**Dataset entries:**
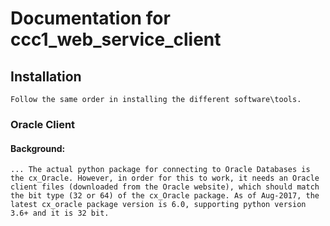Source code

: # Documentation for ccc1_web_service_client
## Installation
```
Follow the same order in installing the different software\tools.
```
### Oracle Client
#### Background:
```
... The actual python package for connecting to Oracle Databases is the cx_Oracle. However, in order for this to work, it needs an Oracle client files (downloaded from the Oracle website), which should match the bit type (32 or 64) of the cx_Oracle package. As of Aug-2017, the latest cx_oracle package version is 6.0, supporting python version 3.6+ and it is 32 bit.

```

**Task statement:**
With images excluded, write the records above out again exactly.

**Exercise answer:**
Source code

: # Documentation for ccc1_web_service_client
## Installation
```
Follow the same order in installing the different software\tools.
```
### Oracle Client
#### Background:
```
... The actual python package for connecting to Oracle Databases is the cx_Oracle. However, in order for this to work, it needs an Oracle client files (downloaded from the Oracle website), which should match the bit type (32 or 64) of the cx_Oracle package. As of Aug-2017, the latest cx_oracle package version is 6.0, supporting python version 3.6+ and it is 32 bit.

```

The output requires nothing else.